## [WHAT IS EXPECTED]
In the entries below, the lines from the one with "2.2405235724849807 × 10^284 |" through the one with "1.037479487957528 × 10^285 |" are to be copied exactly; both ends count.

Collected data

▼

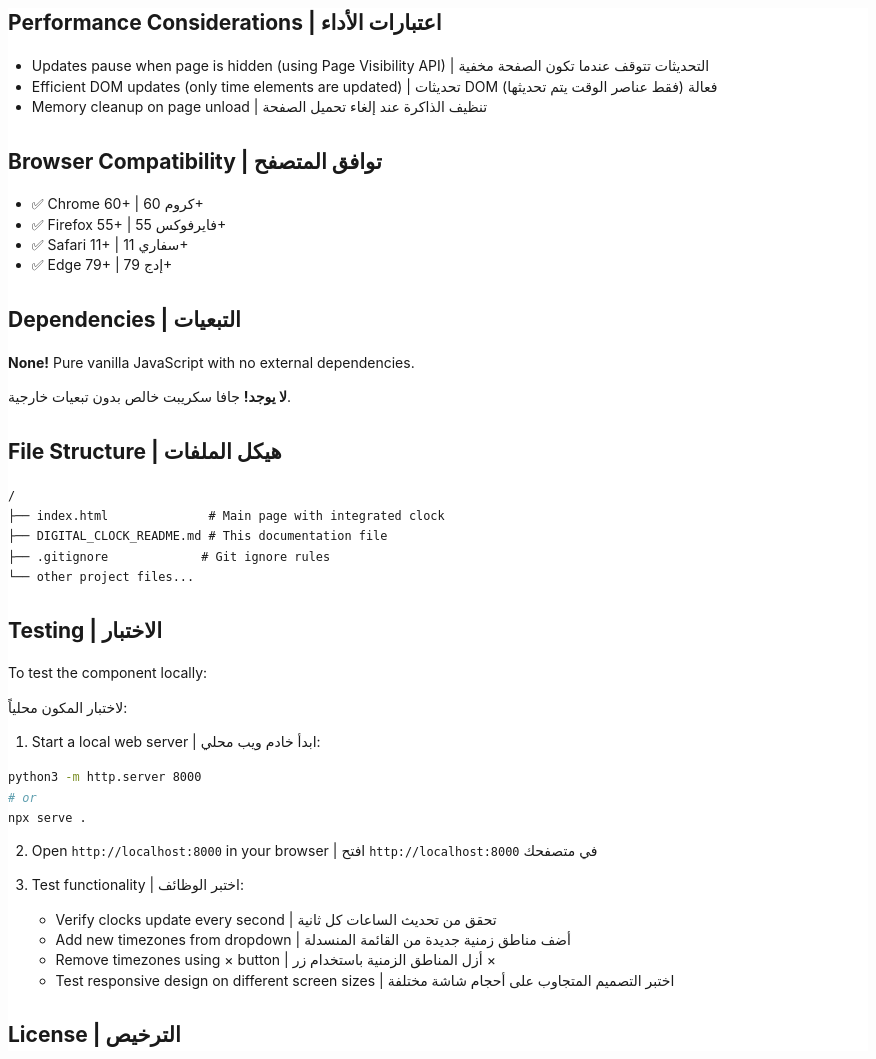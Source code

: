 ## Performance Considerations | اعتبارات الأداء

- Updates pause when page is hidden (using Page Visibility API) | التحديثات تتوقف عندما تكون الصفحة مخفية
- Efficient DOM updates (only time elements are updated) | تحديثات DOM فعالة (فقط عناصر الوقت يتم تحديثها)
- Memory cleanup on page unload | تنظيف الذاكرة عند إلغاء تحميل الصفحة

## Browser Compatibility | توافق المتصفح

- ✅ Chrome 60+ | كروم 60+
- ✅ Firefox 55+ | فايرفوكس 55+
- ✅ Safari 11+ | سفاري 11+
- ✅ Edge 79+ | إدج 79+

## Dependencies | التبعيات

**None!** Pure vanilla JavaScript with no external dependencies.

**لا يوجد!** جافا سكريبت خالص بدون تبعيات خارجية.

## File Structure | هيكل الملفات

```
/
├── index.html              # Main page with integrated clock
├── DIGITAL_CLOCK_README.md # This documentation file
├── .gitignore             # Git ignore rules
└── other project files...
```

## Testing | الاختبار

To test the component locally:

لاختبار المكون محلياً:

1. Start a local web server | ابدأ خادم ويب محلي:
```bash
python3 -m http.server 8000
# or
npx serve .
```

2. Open `http://localhost:8000` in your browser | افتح `http://localhost:8000` في متصفحك

3. Test functionality | اختبر الوظائف:
   - Verify clocks update every second | تحقق من تحديث الساعات كل ثانية
   - Add new timezones from dropdown | أضف مناطق زمنية جديدة من القائمة المنسدلة
   - Remove timezones using × button | أزل المناطق الزمنية باستخدام زر ×
   - Test responsive design on different screen sizes | اختبر التصميم المتجاوب على أحجام شاشة مختلفة

## License | الترخيص
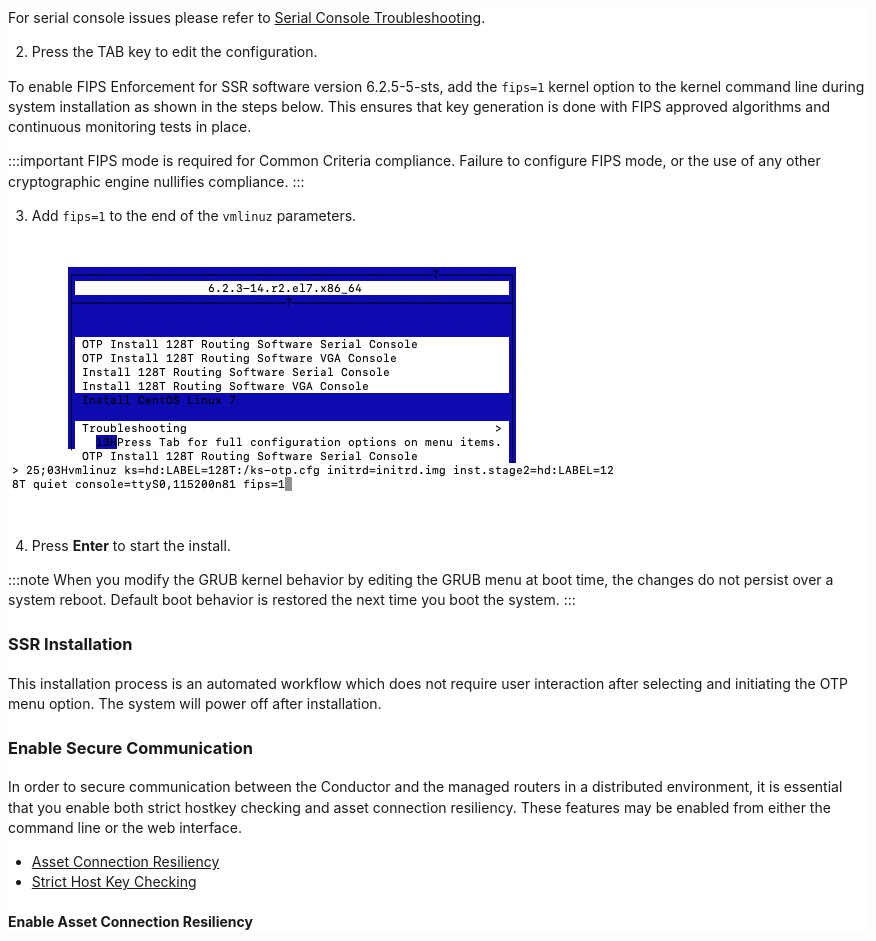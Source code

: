   For serial console issues please refer to [Serial Console Troubleshooting](https://www.juniper.net/documentation/us/en/software/session-smart-router/docs/ts_serial_console_tsing).

2. Press the TAB key to edit the configuration.

  To enable FIPS Enforcement for SSR software version 6.2.5-5-sts, add the `fips=1` kernel option  to the kernel command line during system installation as shown in the steps below. This ensures that key generation is done with FIPS approved algorithms and continuous monitoring tests in place.

  :::important
  FIPS mode is required for Common Criteria compliance. Failure to configure FIPS mode, or the use of any other cryptographic engine nullifies compliance.
  :::

3. Add `fips=1` to the end of the `vmlinuz` parameters.

  ![FIPS Parameter](/img/cc_fips_otp_serial2.png)

4. Press **Enter** to start the install. 

:::note
When you modify the GRUB kernel behavior by editing the GRUB menu at boot time, the changes do not persist over a system reboot. Default boot behavior is restored the next time you boot the system.
:::

### SSR Installation

This installation process is an automated workflow which does not require user interaction after selecting and initiating the OTP menu option. The system will power off after installation.

### Enable Secure Communication

In order to secure communication between the Conductor and the managed routers in a distributed environment, it is essential that you enable both strict hostkey checking and asset connection resiliency. These features may be enabled from either the command line or the web interface.

- [Asset Connection Resiliency](#enable-asset-connection-resiliency)
- [Strict Host Key Checking](#enable-strict-host-key-checking)

#### Enable Asset Connection Resiliency

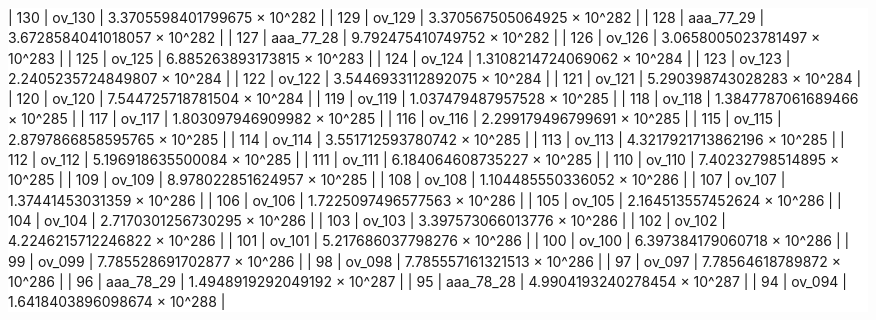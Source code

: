 | 130 | ov_130 | 3.3705598401799675 × 10^282 |
| 129 | ov_129 | 3.370567505064925 × 10^282 |
| 128 | aaa_77_29 | 3.6728584041018057 × 10^282 |
| 127 | aaa_77_28 | 9.792475410749752 × 10^282 |
| 126 | ov_126 | 3.0658005023781497 × 10^283 |
| 125 | ov_125 | 6.885263893173815 × 10^283 |
| 124 | ov_124 | 1.3108214724069062 × 10^284 |
| 123 | ov_123 | 2.2405235724849807 × 10^284 |
| 122 | ov_122 | 3.5446933112892075 × 10^284 |
| 121 | ov_121 | 5.290398743028283 × 10^284 |
| 120 | ov_120 | 7.544725718781504 × 10^284 |
| 119 | ov_119 | 1.037479487957528 × 10^285 |
| 118 | ov_118 | 1.3847787061689466 × 10^285 |
| 117 | ov_117 | 1.803097946909982 × 10^285 |
| 116 | ov_116 | 2.299179496799691 × 10^285 |
| 115 | ov_115 | 2.8797866858595765 × 10^285 |
| 114 | ov_114 | 3.551712593780742 × 10^285 |
| 113 | ov_113 | 4.3217921713862196 × 10^285 |
| 112 | ov_112 | 5.196918635500084 × 10^285 |
| 111 | ov_111 | 6.184064608735227 × 10^285 |
| 110 | ov_110 | 7.40232798514895 × 10^285 |
| 109 | ov_109 | 8.978022851624957 × 10^285 |
| 108 | ov_108 | 1.104485550336052 × 10^286 |
| 107 | ov_107 | 1.37441453031359 × 10^286 |
| 106 | ov_106 | 1.7225097496577563 × 10^286 |
| 105 | ov_105 | 2.164513557452624 × 10^286 |
| 104 | ov_104 | 2.7170301256730295 × 10^286 |
| 103 | ov_103 | 3.397573066013776 × 10^286 |
| 102 | ov_102 | 4.2246215712246822 × 10^286 |
| 101 | ov_101 | 5.217686037798276 × 10^286 |
| 100 | ov_100 | 6.397384179060718 × 10^286 |
| 99 | ov_099 | 7.785528691702877 × 10^286 |
| 98 | ov_098 | 7.785557161321513 × 10^286 |
| 97 | ov_097 | 7.78564618789872 × 10^286 |
| 96 | aaa_78_29 | 1.4948919292049192 × 10^287 |
| 95 | aaa_78_28 | 4.9904193240278454 × 10^287 |
| 94 | ov_094 | 1.6418403896098674 × 10^288 |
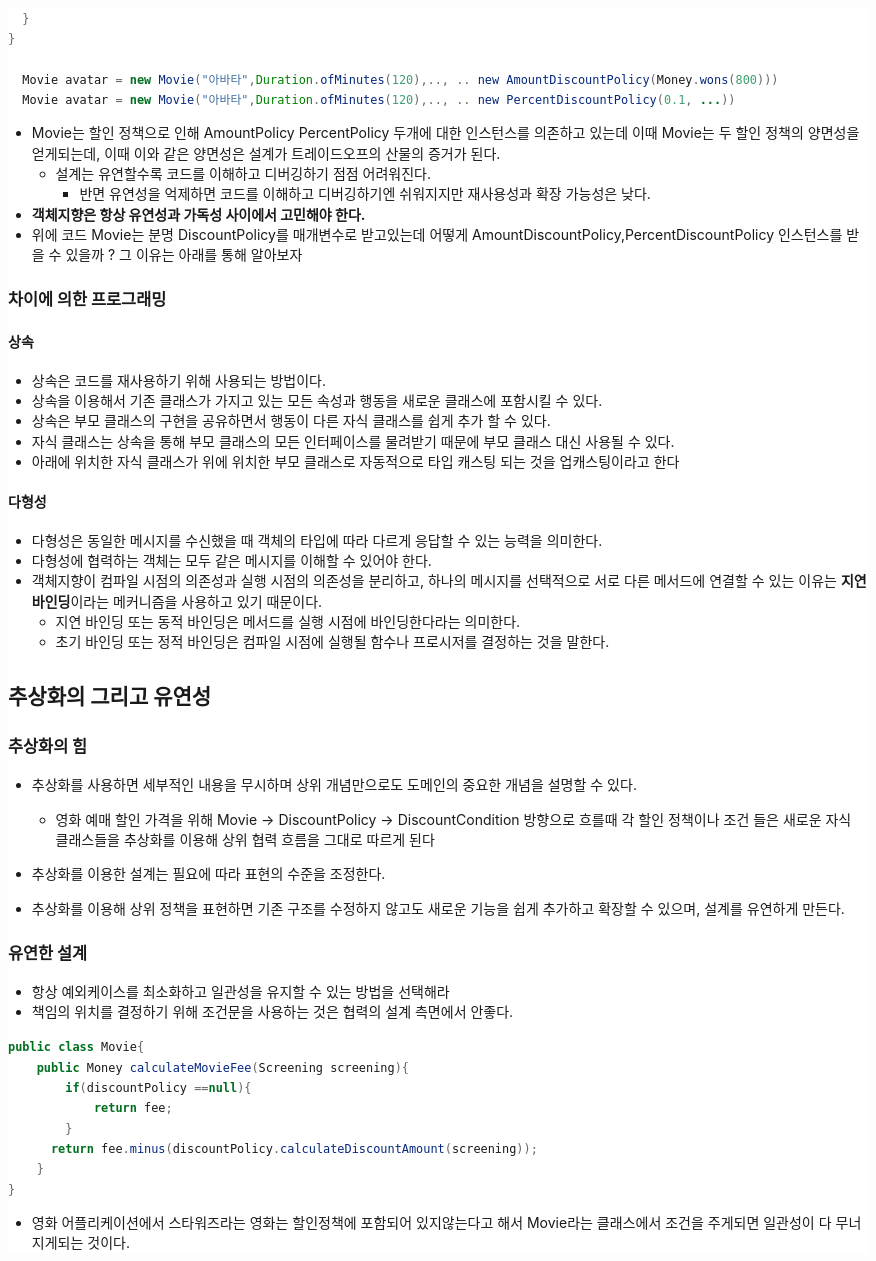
 ```java
  }
}

  Movie avatar = new Movie("아바타",Duration.ofMinutes(120),.., .. new AmountDiscountPolicy(Money.wons(800)))
  Movie avatar = new Movie("아바타",Duration.ofMinutes(120),.., .. new PercentDiscountPolicy(0.1, ...))
```
- Movie는 할인 정책으로 인해 AmountPolicy PercentPolicy 두개에 대한 인스턴스를 의존하고 있는데 이때 Movie는 두 할인 정책의 양면성을 얻게되는데,
  이때 이와 같은 양면성은 설계가 트레이드오프의 산물의 증거가 된다. 
  - 설계는 유연할수록 코드를 이해하고 디버깅하기 점점 어려워진다. 
    - 반면 유연성을 억제하면 코드를 이해하고 디버깅하기엔 쉬워지지만 재사용성과 확장 가능성은 낮다. 
- **객체지향은 항상 유연성과 가독성 사이에서 고민해야 한다.** 
- 위에 코드 Movie는 분명 DiscountPolicy를 매개변수로 받고있는데 어떻게 AmountDiscountPolicy,PercentDiscountPolicy 인스턴스를 받을 수 있을까 ? 그 이유는 
  아래를 통해 알아보자 
### 차이에 의한 프로그래밍 
#### 상속 
- 상속은 코드를 재사용하기 위해 사용되는 방법이다. 
- 상속을 이용해서 기존 클래스가 가지고 있는 모든 속성과 행동을 새로운 클래스에 포함시킬 수 있다. 
- 상속은 부모 클래스의 구현을 공유하면서 행동이 다른 자식 클래스를 쉽게 추가 할 수 있다. 
- 자식 클래스는 상속을 통해 부모 클래스의 모든 인터페이스를 물려받기 때문에 부모 클래스 대신 사용될 수 있다.
- 아래에 위치한 자식 클래스가 위에 위치한 부모 클래스로 자동적으로 타입 캐스팅 되는 것을 업캐스팅이라고 한다 

#### 다형성
- 다형성은 동일한 메시지를 수신했을 때 객체의 타입에 따라 다르게 응답할 수 있는 능력을 의미한다. 
- 다형성에 협력하는 객체는 모두 같은 메시지를 이해할 수 있어야 한다. 
- 객체지향이 컴파일 시점의 의존성과 실행 시점의 의존성을 분리하고, 하나의 메시지를 선택적으로 서로 다른 메서드에 연결할 수 있는 이유는 **지연 바인딩**이라는
메커니즘을 사용하고 있기 때문이다. 
  - 지연 바인딩 또는 동적 바인딩은 메서드를 실행 시점에 바인딩한다라는 의미한다.
  - 초기 바인딩 또는 정적 바인딩은 컴파일 시점에 실행될 함수나 프로시저를 결정하는 것을 말한다.

## 추상화의 그리고 유연성 
### 추상화의 힘 
- 추상화를 사용하면 세부적인 내용을 무시하며 상위 개념만으로도 도메인의 중요한 개념을 설명할 수 있다.
  - 영화 예매 할인 가격을 위해 Movie -> DiscountPolicy -> DiscountCondition 방향으로 흐를때  각 할인 정책이나 조건 들은 새로운 자식 클래스들을 추상화를 이용해 상위 협력 흐름을 그대로 따르게 된다
- 추상화를 이용한 설계는 필요에 따라 표현의 수준을 조정한다.  

- 추상화를 이용해 상위 정책을 표현하면 기존 구조를 수정하지 않고도 새로운 기능을 쉽게 추가하고 확장할 수 있으며, 설계를 유연하게 만든다.

### 유연한 설계
- 항상 예외케이스를 최소화하고 일관성을 유지할 수 있는 방법을 선택해라 
- 책임의 위치를 결정하기 위해 조건문을 사용하는 것은 협력의 설계 측면에서 안좋다.

```java
public class Movie{
    public Money calculateMovieFee(Screening screening){
        if(discountPolicy ==null){
            return fee;  
        }
      return fee.minus(discountPolicy.calculateDiscountAmount(screening));
    }
}
```
- 영화 어플리케이션에서 스타워즈라는 영화는 할인정책에 포함되어 있지않는다고 해서 Movie라는 클래스에서 
조건을 주게되면 일관성이 다 무너지게되는 것이다.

▲

## [RESPONSE]
| 123 | ov_123 | 2.2405235724849807 × 10^284 |
| 122 | ov_122 | 3.5446933112892075 × 10^284 |
| 121 | ov_121 | 5.290398743028283 × 10^284 |
| 120 | ov_120 | 7.544725718781504 × 10^284 |
| 119 | ov_119 | 1.037479487957528 × 10^285 |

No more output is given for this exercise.